So is it a Diet Myth or Diet Fact? Let’s start with this: The web cannot replace a nutritionist.

Online you can find everything: tips for eating healthy, celebrity diets, inspired diets, cooking classes and countless opinions on eating habits with miraculous effects. How much of it is true though and supported by the majority of dietitians and nutritionists and how much is just a diet myth?

7 Diet Myths

  • Gluten-free sweets are healthier. Diet Myth! “They (gluten-free sweets) are designed for those who suffer from celiac disease or gluten intolerance and for those who do not possess special health benefits. Indeed though, because of their composition, they often consist of other fats or excess sugar”, says Dr. Manuela Pastore, dietitian at Humanitas Hospital.
  • Sugar free” and “fat-free” will not make you fat.

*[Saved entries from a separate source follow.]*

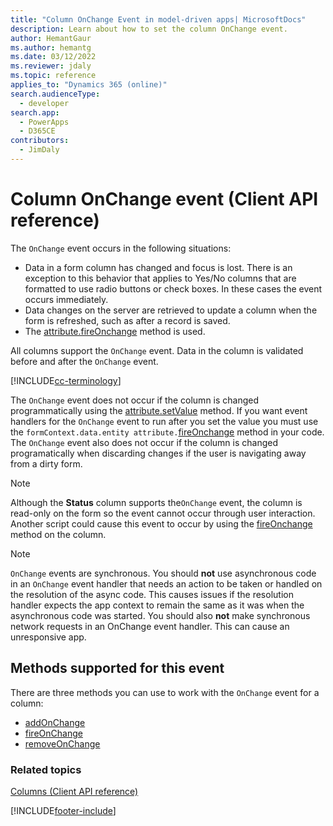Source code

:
 ```yaml
---
title: "Column OnChange Event in model-driven apps| MicrosoftDocs"
description: Learn about how to set the column OnChange event.
author: HemantGaur
ms.author: hemantg
ms.date: 03/12/2022
ms.reviewer: jdaly
ms.topic: reference
applies_to: "Dynamics 365 (online)"
search.audienceType: 
  - developer
search.app: 
  - PowerApps
  - D365CE
contributors:
  - JimDaly
---
```


# Column OnChange event (Client API reference)

The `OnChange` event occurs in the following situations:

- Data in a form column has changed and focus is lost. There is an exception to this behavior that applies to Yes/No columns that are formatted to use radio buttons or check boxes. In these cases the event occurs immediately.
- Data changes on the server are retrieved to update a column when the form is refreshed, such as after a record is saved.
- The [attribute.fireOnchange](../attributes/fireOnChange.md) method is used.

All columns support the `OnChange` event. Data in the column is validated before and after the `OnChange` event.

[!INCLUDE[cc-terminology](../../../../data-platform/includes/cc-terminology.md)]

The `OnChange` event does not occur if the column is changed programmatically using the [attribute.setValue](../attributes/setValue.md) method. If you want event handlers for the `OnChange` event to run after you set the value you must use the `formContext.data.entity attribute.`[fireOnchange](../attributes/fireOnChange.md) method in your code. The `OnChange` event also does not occur if the column is changed programatically when discarding changes if the user is navigating away from a dirty form.

> [!NOTE]
> Although the **Status** column supports the`OnChange` event, the column is read-only on the form so the event cannot occur through user interaction. Another script could cause this event to occur by using the [fireOnchange](../attributes/fireOnChange.md) method on the column.

> [!NOTE]
> `OnChange` events are synchronous. You should **not** use asynchronous code in an `OnChange` event handler that needs an action to be taken or handled on the resolution of the async code. This causes issues if the resolution handler expects the app context to remain the same as it was when the asynchronous code was started. You should also **not** make synchronous network requests in an OnChange event handler. This can cause an unresponsive app.

## Methods supported for this event

There are three methods you can use to work with the `OnChange` event for a column:

- [addOnChange](../attributes/addOnChange.md)
- [fireOnChange](../attributes/fireOnChange.md)
- [removeOnChange](../attributes/removeOnChange.md)

### Related topics

[Columns (Client API reference)](../attributes.md)
 





[!INCLUDE[footer-include](../../../../../includes/footer-banner.md)]
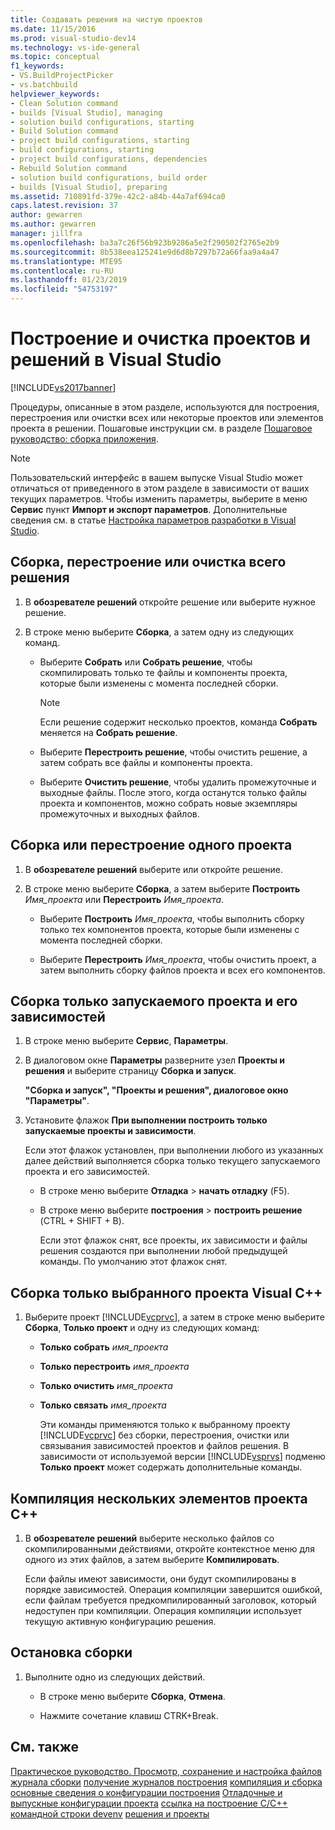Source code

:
 ```yaml
---
title: Создавать решения на чистую проектов
ms.date: 11/15/2016
ms.prod: visual-studio-dev14
ms.technology: vs-ide-general
ms.topic: conceptual
f1_keywords:
- VS.BuildProjectPicker
- vs.batchbuild
helpviewer_keywords:
- Clean Solution command
- builds [Visual Studio], managing
- solution build configurations, starting
- Build Solution command
- project build configurations, starting
- build configurations, starting
- project build configurations, dependencies
- Rebuild Solution command
- solution build configurations, build order
- builds [Visual Studio], preparing
ms.assetid: 710891fd-379e-42c2-a84b-44a7af694ca0
caps.latest.revision: 37
author: gewarren
ms.author: gewarren
manager: jillfra
ms.openlocfilehash: ba3a7c26f56b923b9286a5e2f290502f2765e2b9
ms.sourcegitcommit: 8b538eea125241e9d6d8b7297b72a66faa9a4a47
ms.translationtype: MTE95
ms.contentlocale: ru-RU
ms.lasthandoff: 01/23/2019
ms.locfileid: "54753197"
---
```

# <a name="building-and-cleaning-projects-and-solutions-in-visual-studio"></a>Построение и очистка проектов и решений в Visual Studio
[!INCLUDE[vs2017banner](../includes/vs2017banner.md)]

Процедуры, описанные в этом разделе, используются для построения, перестроения или очистки всех или некоторые проектов или элементов проекта в решении. Пошаговые инструкции см. в разделе [Пошаговое руководство: сборка приложения](../ide/walkthrough-building-an-application.md).

> [!NOTE]
>  Пользовательский интерфейс в вашем выпуске Visual Studio может отличаться от приведенного в этом разделе в зависимости от ваших текущих параметров. Чтобы изменить параметры, выберите в меню **Сервис** пункт **Импорт и экспорт параметров**. Дополнительные сведения см. в статье [Настройка параметров разработки в Visual Studio](http://msdn.microsoft.com/22c4debb-4e31-47a8-8f19-16f328d7dcd3).

## <a name="to-build-rebuild-or-clean-an-entire-solution"></a>Сборка, перестроение или очистка всего решения

1.  В **обозревателе решений** откройте решение или выберите нужное решение.

2.  В строке меню выберите **Сборка**, а затем одну из следующих команд.

    -   Выберите **Собрать** или **Собрать решение**, чтобы скомпилировать только те файлы и компоненты проекта, которые были изменены с момента последней сборки.

        > [!NOTE]
        >  Если решение содержит несколько проектов, команда **Собрать** меняется на **Собрать решение**.

    -   Выберите **Перестроить решение**, чтобы очистить решение, а затем собрать все файлы и компоненты проекта.

    -   Выберите **Очистить решение**, чтобы удалить промежуточные и выходные файлы. После этого, когда останутся только файлы проекта и компонентов, можно собрать новые экземпляры промежуточных и выходных файлов.

## <a name="to-build-or-rebuild-a-single-project"></a>Сборка или перестроение одного проекта

1.  В **обозревателе решений** выберите или откройте решение.

2.  В строке меню выберите **Сборка**, а затем выберите **Построить** _Имя_проекта_ или **Перестроить** _Имя_проекта_.

    -   Выберите **Построить** _Имя_проекта_, чтобы выполнить сборку только тех компонентов проекта, которые были изменены с момента последней сборки.

    -   Выберите **Перестроить** _Имя_проекта_, чтобы очистить проект, а затем выполнить сборку файлов проекта и всех его компонентов.

## <a name="to-build-only-the-startup-project-and-its-dependencies"></a>Сборка только запускаемого проекта и его зависимостей

1. В строке меню выберите **Сервис**, **Параметры**.

2. В диалоговом окне **Параметры** разверните узел **Проекты и решения** и выберите страницу **Сборка и запуск**.

    **"Сборка и запуск", "Проекты и решения", диалоговое окно "Параметры"**.

3. Установите флажок **При выполнении построить только запускаемые проекты и зависимости**.

    Если этот флажок установлен, при выполнении любого из указанных далее действий выполняется сборка только текущего запускаемого проекта и его зависимостей.

   - В строке меню выберите **Отладка** > **начать отладку** (F5).

   - В строке меню выберите **построения** > **построить решение** (CTRL + SHIFT + B).

     Если этот флажок снят, все проекты, их зависимости и файлы решения создаются при выполнении любой предыдущей команды. По умолчанию этот флажок снят.

## <a name="to-build-only-the-selected-visual-c-project"></a>Сборка только выбранного проекта Visual C++

1. Выберите проект [!INCLUDE[vcprvc](../includes/vcprvc-md.md)], а затем в строке меню выберите **Сборка**, **Только проект** и одну из следующих команд:

   - **Только собрать** *имя_проекта*

   - **Только перестроить** *имя_проекта*

   - **Только очистить** *имя_проекта*

   - **Только связать** *имя_проекта*

     Эти команды применяются только к выбранному проекту [!INCLUDE[vcprvc](../includes/vcprvc-md.md)] без сборки, перестроения, очистки или связывания зависимостей проектов и файлов решения. В зависимости от используемой версии [!INCLUDE[vsprvs](../includes/vsprvs-md.md)] подменю **Только проект** может содержать дополнительные команды.

## <a name="to-compile-multiple-c-project-items"></a>Компиляция нескольких элементов проекта C++

1.  В **обозревателе решений** выберите несколько файлов со скомпилированными действиями, откройте контекстное меню для одного из этих файлов, а затем выберите **Компилировать**.

     Если файлы имеют зависимости, они будут скомпилированы в порядке зависимостей. Операция компиляции завершится ошибкой, если файлам требуется предкомпилированный заголовок, который недоступен при компиляции. Операция компиляции использует текущую активную конфигурацию решения.

## <a name="to-stop-a-build"></a>Остановка сборки

1.  Выполните одно из следующих действий.

    -   В строке меню выберите **Сборка**, **Отмена**.

    -   Нажмите сочетание клавиш CTRK+Break.

## <a name="see-also"></a>См. также
 [Практическое руководство. Просмотр, сохранение и настройка файлов журнала сборки](../ide/how-to-view-save-and-configure-build-log-files.md) [получение журналов построения](../msbuild/obtaining-build-logs-with-msbuild.md) [компиляция и сборка](../ide/compiling-and-building-in-visual-studio.md) [основные сведения о конфигурации построения](../ide/understanding-build-configurations.md) [Отладочные и выпускные конфигурации проекта](http://msdn.microsoft.com/0440b300-0614-4511-901a-105b771b236e) [ссылка на построение C/C++](http://msdn.microsoft.com/library/100b4ccf-572c-4d1f-970c-fa0bc0cc0d2d) [командной строки devenv](../ide/reference/devenv-command-line-switches.md) [решения и проекты](../ide/solutions-and-projects-in-visual-studio.md)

Diet Myth! “Even in the case of low-fat products, substances used to replace fats and sugars (additives, emulsifiers, stabilizers etc.) may not be very healthy and they don’t always come with fewer calories. Moreover, using such terms may encourage consumers to eat more,” adds the doctor.
  • Carbohydrates make you fat. This is partially false and partially true as it depends on the type of carbohydrate. Overall carbohydrates provide us with energy and can be found in foods such as vegetables, whole grains, fruits and other healthy products. Processed and refined carbohydrates lack nutrients and fibers and are abundant in many processed foods with sugar and salt additives, these are the carbohydrates you should steer clear from.
  • A healthy diet costs more. Diet Myth! Buying fast food can save you money, but only in the short run. Saving a little now can cost a lot later with the consequences of an unhealthy lifestyle resulting in several potential health issues. However, you can also save money by buying fresh food: the secret is to buy fruits and vegetables that are in season and to plan your weekly menu before the trip to the super market.
  • Eating late at night makes you fat. Diet Myth! “If you eat a well balanced diet, practice sports and do not overuse energy-dense foods, then there should be no risk in eating late at night,” notes the expert.
  • Intense detoxifying (Cleansing) is good. Diet Myth! Detoxifying with liquids cleanses the body but if you follow a healthy diet which is consistently rich in fibers, your kidneys and liver will do the rest. Not eating can be dangerous for people of all ages.
  • Energy bars help you get slim. Diet Myth! “I never recommend it to someone who is trying to lose weight. The content of fat and sugar can be very high,” Dr. Manuela Pastore notes. Energy bars are ok for someone after a strenuous workout who requires additional calories but they should not be replacing meals.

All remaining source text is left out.